PROBLEM DESCRIPTION.
Reproduce the listing below exactly, beginning with its first line and ending with the line that holds "rename multiple files"; pictures are not part of the copy.
*** Block opens ***
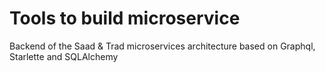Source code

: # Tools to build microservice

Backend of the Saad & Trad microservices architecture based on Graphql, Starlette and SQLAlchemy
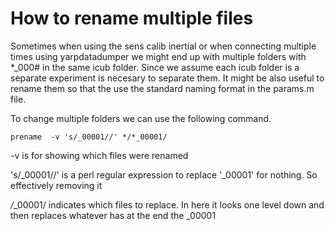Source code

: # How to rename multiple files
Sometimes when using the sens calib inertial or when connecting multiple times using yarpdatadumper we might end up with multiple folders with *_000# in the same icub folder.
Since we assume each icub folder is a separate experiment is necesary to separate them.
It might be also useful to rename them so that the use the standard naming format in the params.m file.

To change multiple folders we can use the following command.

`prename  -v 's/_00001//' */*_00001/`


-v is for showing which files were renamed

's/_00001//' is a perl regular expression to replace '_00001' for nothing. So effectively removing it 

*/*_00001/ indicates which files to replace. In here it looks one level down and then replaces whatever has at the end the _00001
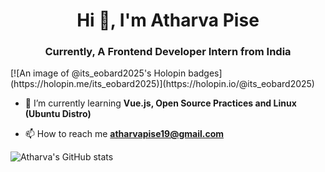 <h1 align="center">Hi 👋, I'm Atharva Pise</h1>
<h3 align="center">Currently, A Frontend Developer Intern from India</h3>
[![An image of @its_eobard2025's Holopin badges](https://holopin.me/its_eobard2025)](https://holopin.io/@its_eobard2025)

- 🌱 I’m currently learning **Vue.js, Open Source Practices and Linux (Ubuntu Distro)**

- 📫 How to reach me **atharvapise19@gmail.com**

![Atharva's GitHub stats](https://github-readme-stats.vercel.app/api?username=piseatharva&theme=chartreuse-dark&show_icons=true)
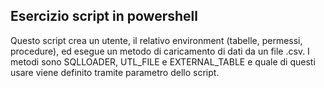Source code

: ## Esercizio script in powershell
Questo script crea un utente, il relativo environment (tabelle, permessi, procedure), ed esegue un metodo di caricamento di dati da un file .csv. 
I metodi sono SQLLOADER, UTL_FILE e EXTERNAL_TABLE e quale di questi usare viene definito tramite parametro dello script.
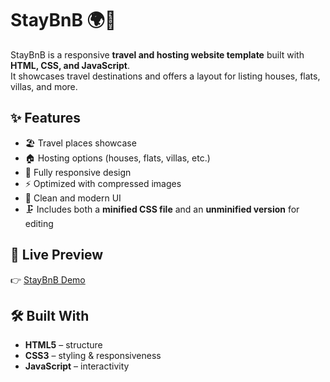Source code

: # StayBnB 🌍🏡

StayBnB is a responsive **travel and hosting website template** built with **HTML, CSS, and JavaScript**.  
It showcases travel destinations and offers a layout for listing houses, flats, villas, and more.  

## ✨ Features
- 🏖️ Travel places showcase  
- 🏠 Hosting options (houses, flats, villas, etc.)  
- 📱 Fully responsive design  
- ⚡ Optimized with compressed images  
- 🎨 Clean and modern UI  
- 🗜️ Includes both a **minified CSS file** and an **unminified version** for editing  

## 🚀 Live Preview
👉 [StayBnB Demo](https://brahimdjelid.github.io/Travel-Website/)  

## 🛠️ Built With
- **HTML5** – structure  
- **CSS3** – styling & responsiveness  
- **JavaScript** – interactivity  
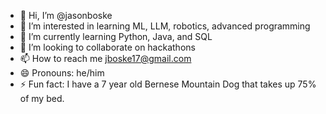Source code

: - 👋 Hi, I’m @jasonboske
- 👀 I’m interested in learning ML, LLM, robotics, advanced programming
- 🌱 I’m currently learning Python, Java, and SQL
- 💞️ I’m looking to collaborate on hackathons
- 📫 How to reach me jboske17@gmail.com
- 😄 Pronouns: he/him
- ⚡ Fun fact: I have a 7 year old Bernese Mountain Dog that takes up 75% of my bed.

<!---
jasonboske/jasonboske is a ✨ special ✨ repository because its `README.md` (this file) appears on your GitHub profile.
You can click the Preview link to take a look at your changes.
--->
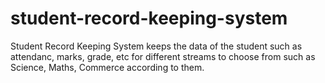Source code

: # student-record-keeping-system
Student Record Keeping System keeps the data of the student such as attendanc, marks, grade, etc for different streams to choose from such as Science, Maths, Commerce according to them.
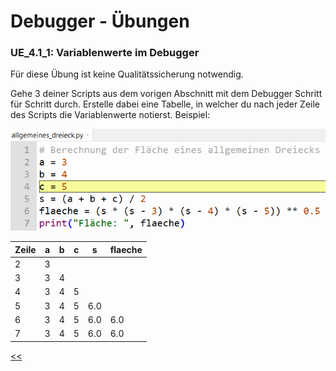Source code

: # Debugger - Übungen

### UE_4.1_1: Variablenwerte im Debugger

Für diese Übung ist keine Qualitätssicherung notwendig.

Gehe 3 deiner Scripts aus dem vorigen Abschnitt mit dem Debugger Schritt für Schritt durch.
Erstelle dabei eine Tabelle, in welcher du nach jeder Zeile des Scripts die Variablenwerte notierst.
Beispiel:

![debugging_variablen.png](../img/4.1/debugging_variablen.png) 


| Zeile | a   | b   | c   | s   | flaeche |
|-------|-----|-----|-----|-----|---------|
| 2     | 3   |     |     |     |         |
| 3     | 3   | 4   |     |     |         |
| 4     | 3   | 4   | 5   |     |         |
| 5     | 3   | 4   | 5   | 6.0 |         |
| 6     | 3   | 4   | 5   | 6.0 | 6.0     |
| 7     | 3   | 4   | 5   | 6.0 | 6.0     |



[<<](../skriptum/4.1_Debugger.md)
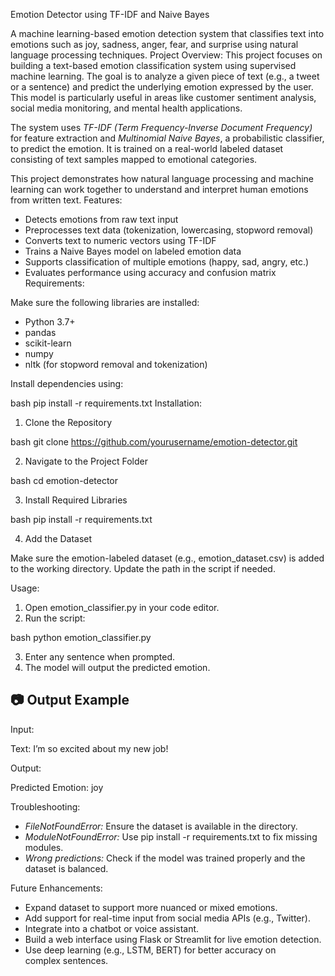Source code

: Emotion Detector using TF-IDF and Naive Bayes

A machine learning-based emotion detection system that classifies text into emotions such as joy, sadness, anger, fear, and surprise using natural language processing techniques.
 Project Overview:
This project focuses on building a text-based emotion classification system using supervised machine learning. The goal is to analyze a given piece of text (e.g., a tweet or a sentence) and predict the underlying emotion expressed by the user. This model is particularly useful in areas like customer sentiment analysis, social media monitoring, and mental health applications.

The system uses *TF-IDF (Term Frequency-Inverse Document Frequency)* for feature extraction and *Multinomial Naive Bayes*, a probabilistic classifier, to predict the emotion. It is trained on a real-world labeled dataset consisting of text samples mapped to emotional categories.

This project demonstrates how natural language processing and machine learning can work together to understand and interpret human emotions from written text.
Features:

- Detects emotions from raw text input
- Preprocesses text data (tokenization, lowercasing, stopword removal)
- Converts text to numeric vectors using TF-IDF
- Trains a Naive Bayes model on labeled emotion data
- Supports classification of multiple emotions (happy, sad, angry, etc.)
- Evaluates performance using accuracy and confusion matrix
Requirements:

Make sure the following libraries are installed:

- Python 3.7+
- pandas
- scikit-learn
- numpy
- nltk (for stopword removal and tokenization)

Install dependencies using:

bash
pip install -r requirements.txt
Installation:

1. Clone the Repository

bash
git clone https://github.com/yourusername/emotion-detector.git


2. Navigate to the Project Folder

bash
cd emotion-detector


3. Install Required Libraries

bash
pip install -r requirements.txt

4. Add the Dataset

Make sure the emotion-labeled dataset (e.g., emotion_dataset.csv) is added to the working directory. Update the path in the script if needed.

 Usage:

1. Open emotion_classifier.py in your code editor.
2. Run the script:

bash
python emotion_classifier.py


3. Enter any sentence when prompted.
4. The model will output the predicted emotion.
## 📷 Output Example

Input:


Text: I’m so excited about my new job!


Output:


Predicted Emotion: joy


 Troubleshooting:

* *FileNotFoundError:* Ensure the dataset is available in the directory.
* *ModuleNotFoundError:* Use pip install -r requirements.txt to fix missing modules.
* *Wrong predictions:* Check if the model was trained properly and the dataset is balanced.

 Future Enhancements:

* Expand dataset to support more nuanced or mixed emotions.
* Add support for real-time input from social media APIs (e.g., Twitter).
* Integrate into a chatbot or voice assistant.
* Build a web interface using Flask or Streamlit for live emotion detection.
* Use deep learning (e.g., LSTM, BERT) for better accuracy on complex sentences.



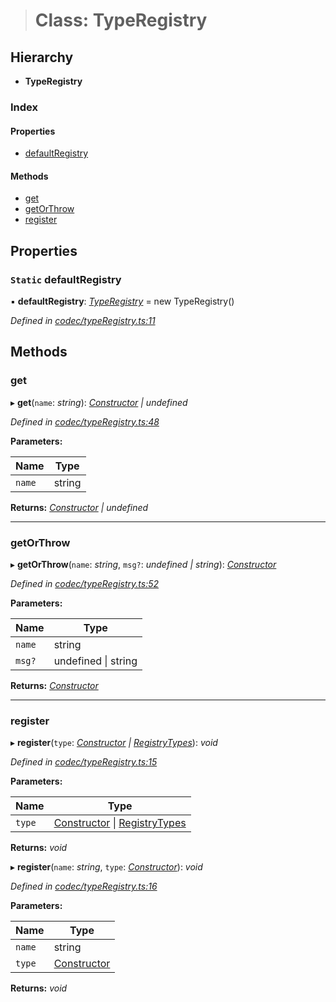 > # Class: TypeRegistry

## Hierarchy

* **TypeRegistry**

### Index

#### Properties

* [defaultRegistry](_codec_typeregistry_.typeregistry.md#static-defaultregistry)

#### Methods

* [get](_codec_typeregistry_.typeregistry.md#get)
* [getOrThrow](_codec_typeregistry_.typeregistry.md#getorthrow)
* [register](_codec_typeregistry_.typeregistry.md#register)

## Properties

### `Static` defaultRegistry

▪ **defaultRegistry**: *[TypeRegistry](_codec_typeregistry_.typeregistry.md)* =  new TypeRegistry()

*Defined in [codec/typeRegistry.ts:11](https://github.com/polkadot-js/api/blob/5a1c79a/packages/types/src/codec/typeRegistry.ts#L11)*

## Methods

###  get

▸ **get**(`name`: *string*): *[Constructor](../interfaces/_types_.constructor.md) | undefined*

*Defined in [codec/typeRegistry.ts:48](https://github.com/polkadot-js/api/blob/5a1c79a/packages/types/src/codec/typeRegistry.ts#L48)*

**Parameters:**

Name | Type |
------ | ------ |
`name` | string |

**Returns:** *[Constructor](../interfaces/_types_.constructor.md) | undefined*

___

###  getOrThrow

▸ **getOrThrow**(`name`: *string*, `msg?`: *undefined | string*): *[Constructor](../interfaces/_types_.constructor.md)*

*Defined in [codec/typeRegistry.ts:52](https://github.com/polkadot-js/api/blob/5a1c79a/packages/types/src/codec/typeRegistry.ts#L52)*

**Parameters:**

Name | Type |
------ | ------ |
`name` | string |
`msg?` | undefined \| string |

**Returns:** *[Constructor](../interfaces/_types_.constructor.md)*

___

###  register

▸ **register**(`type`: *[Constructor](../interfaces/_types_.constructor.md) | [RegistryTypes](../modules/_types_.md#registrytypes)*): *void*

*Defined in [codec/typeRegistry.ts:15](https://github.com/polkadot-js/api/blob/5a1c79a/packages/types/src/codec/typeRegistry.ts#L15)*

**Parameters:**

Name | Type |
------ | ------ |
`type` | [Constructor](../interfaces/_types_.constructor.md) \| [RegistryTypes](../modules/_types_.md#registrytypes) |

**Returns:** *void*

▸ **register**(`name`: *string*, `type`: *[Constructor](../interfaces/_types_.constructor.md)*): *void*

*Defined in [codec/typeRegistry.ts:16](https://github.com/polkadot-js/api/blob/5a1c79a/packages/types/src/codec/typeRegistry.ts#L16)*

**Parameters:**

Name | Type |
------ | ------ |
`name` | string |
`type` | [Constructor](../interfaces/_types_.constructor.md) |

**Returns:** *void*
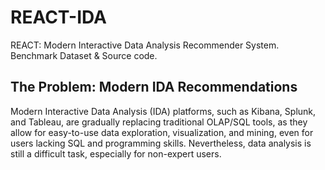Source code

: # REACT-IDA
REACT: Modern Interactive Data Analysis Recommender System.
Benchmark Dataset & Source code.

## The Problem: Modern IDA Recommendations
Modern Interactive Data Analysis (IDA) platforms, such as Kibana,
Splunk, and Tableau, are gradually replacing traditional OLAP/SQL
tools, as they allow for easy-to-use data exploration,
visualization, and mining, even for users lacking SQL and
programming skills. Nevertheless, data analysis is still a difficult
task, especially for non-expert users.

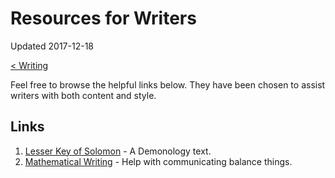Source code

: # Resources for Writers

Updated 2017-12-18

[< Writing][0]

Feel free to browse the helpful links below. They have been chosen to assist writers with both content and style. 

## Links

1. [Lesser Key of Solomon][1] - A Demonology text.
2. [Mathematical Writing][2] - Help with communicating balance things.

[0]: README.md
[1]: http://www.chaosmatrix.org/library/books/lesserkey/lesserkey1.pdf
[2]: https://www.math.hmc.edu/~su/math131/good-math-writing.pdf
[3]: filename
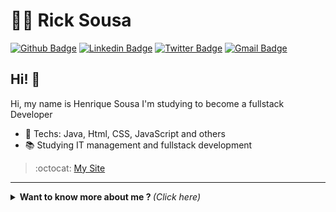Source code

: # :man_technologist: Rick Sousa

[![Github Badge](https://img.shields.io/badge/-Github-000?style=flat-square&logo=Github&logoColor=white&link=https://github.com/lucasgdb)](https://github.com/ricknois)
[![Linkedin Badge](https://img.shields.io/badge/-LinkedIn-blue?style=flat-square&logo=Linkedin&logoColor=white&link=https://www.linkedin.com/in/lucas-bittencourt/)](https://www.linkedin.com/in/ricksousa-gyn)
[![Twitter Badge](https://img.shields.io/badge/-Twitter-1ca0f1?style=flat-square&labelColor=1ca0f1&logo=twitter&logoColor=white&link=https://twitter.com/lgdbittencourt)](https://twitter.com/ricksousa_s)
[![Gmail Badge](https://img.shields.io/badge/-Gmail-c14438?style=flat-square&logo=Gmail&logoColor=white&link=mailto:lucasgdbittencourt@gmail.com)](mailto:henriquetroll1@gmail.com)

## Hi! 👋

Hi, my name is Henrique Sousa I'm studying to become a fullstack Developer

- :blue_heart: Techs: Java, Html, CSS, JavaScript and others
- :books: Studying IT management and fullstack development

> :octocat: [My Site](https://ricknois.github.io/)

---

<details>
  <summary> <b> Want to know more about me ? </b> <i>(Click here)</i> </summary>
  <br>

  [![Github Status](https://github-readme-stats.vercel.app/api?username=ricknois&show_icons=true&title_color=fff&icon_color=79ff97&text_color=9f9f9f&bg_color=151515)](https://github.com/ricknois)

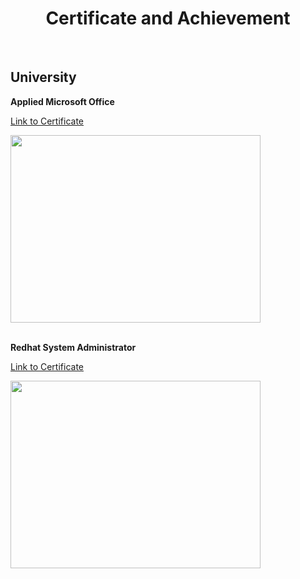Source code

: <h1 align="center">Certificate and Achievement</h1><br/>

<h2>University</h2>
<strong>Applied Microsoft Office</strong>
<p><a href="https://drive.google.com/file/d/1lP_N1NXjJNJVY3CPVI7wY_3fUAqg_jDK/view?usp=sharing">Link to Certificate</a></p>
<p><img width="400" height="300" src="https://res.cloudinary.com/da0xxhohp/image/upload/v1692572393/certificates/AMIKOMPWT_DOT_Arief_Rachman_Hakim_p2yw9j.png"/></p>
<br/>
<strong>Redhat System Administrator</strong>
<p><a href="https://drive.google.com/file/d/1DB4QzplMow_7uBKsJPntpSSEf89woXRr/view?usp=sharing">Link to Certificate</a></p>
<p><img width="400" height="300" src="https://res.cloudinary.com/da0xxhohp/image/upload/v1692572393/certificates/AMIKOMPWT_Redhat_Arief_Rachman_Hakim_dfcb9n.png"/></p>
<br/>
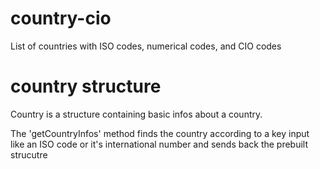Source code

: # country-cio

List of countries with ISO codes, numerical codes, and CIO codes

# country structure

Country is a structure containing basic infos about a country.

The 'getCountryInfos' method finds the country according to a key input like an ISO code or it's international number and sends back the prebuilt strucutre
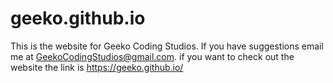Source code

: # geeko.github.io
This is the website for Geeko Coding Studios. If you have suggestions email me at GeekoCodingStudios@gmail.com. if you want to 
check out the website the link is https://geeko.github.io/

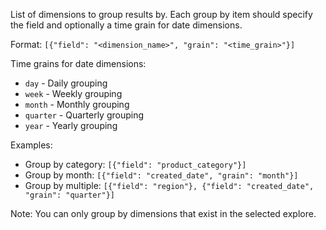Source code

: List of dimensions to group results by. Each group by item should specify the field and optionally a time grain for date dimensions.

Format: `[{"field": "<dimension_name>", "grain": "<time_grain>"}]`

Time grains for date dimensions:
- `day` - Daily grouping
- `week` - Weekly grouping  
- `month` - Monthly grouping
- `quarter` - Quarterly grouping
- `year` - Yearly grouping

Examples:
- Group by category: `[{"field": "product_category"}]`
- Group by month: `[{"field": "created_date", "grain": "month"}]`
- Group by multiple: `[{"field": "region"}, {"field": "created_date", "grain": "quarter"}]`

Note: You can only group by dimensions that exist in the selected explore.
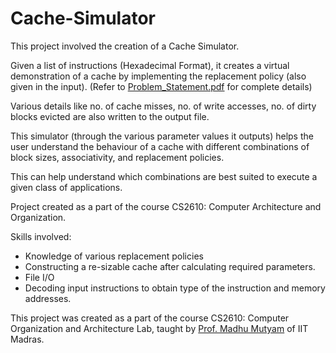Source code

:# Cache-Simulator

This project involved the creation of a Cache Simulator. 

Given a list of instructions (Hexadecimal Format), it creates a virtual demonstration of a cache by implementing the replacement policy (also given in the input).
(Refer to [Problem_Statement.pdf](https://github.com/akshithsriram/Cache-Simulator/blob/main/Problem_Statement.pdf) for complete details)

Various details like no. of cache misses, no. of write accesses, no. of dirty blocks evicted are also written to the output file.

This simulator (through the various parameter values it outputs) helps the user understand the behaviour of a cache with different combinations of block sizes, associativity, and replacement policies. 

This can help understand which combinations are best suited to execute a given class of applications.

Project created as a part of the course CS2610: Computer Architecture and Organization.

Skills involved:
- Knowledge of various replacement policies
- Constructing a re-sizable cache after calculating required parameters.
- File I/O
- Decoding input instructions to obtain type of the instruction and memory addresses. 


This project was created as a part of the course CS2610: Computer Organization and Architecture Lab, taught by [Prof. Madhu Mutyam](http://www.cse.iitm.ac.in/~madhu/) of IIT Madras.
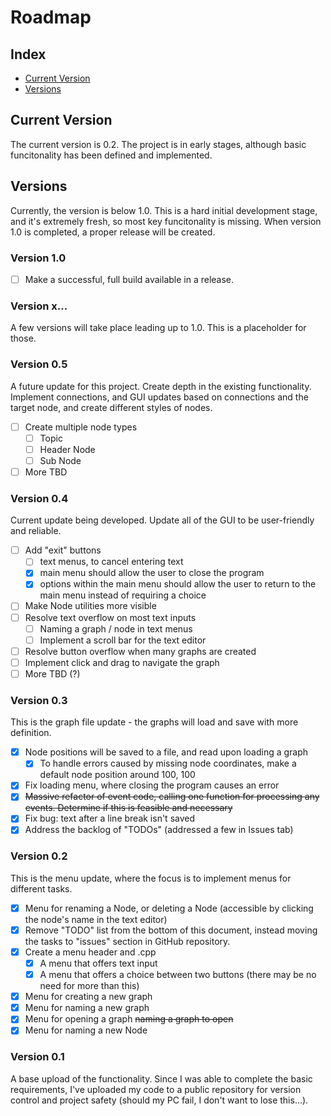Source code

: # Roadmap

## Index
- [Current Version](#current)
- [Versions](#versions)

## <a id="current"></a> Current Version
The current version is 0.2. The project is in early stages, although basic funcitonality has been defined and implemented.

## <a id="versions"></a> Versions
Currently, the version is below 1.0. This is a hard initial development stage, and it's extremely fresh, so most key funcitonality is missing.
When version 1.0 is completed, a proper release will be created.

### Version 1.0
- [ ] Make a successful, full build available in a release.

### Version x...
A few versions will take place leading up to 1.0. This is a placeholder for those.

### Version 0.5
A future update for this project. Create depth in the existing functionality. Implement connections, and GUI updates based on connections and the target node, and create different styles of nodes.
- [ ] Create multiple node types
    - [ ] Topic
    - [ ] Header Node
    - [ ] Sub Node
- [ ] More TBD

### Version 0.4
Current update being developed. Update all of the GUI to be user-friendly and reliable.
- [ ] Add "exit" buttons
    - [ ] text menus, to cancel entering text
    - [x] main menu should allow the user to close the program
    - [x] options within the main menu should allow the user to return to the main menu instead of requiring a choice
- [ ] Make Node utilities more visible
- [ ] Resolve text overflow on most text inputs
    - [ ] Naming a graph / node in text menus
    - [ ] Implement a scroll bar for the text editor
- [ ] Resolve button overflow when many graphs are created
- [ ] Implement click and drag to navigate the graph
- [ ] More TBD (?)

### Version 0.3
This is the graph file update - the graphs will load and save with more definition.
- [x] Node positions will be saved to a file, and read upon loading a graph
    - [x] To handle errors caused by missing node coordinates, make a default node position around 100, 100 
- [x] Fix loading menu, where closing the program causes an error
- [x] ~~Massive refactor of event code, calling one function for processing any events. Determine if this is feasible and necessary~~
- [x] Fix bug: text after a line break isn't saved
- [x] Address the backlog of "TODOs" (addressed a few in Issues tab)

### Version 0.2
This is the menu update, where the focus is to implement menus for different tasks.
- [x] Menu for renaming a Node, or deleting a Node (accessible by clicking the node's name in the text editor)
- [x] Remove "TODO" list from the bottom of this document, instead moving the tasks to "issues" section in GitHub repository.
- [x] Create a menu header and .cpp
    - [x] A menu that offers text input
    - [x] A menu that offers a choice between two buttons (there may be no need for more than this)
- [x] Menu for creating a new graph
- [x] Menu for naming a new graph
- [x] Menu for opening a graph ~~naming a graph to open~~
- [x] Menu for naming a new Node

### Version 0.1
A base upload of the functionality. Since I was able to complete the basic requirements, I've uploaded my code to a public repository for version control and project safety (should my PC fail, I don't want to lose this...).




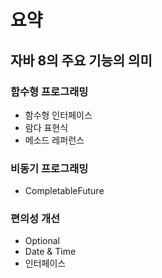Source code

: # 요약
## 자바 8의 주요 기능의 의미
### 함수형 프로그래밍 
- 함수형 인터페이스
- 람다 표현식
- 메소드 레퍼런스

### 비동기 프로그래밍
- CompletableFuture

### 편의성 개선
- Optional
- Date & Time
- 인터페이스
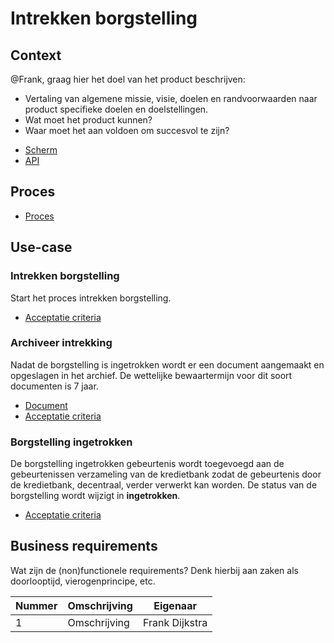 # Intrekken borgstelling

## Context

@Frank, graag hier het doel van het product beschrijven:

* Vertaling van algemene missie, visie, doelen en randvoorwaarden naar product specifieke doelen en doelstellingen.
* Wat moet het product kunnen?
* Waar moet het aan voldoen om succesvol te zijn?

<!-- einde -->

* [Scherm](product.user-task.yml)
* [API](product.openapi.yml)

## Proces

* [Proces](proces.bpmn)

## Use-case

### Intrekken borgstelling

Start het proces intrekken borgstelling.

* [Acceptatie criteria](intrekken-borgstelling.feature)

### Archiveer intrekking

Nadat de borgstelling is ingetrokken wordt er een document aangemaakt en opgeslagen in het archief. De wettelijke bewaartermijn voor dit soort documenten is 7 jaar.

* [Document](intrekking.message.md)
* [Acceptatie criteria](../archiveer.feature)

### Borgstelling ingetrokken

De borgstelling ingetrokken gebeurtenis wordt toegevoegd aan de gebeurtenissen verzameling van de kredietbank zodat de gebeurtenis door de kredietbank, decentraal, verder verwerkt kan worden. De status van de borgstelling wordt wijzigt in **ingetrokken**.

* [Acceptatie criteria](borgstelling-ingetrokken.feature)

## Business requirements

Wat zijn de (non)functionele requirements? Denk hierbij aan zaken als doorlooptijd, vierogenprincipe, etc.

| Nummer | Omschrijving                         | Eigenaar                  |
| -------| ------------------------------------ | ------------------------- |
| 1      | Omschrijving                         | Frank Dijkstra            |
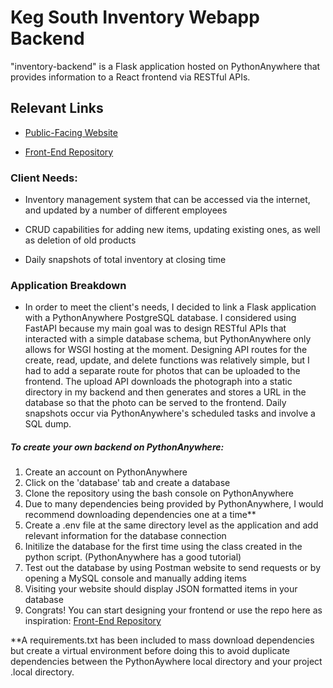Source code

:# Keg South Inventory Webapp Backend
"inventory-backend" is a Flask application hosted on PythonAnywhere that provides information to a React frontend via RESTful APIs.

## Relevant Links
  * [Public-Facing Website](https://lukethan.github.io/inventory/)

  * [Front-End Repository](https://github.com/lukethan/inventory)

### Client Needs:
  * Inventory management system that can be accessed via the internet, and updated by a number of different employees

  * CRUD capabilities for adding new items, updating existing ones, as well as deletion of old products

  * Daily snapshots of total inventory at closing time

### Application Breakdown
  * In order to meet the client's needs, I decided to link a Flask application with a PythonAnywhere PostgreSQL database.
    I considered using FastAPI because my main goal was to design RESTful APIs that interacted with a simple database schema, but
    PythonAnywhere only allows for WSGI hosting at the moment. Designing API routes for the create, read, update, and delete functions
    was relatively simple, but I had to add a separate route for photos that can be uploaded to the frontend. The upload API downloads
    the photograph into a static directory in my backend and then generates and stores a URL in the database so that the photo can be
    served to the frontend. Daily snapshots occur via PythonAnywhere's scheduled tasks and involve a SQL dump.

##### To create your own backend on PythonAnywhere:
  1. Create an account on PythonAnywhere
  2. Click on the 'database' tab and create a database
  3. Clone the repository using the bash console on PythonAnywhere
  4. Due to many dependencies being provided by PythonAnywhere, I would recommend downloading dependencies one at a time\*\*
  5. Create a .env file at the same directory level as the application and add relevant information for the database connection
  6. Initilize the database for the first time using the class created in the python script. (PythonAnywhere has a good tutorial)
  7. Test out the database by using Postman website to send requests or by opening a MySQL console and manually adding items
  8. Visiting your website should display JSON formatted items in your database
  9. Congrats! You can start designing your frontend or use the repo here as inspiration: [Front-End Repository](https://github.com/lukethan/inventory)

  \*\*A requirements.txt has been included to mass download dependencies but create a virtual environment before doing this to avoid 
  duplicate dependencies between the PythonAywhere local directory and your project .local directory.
*** Block closes ***
TASK RESPONSE.
Source code

: # Tools to build microservice

Backend of the Saad & Trad microservices architecture based on Graphql, Starlette and SQLAlchemy
Source code

: # How to rename multiple files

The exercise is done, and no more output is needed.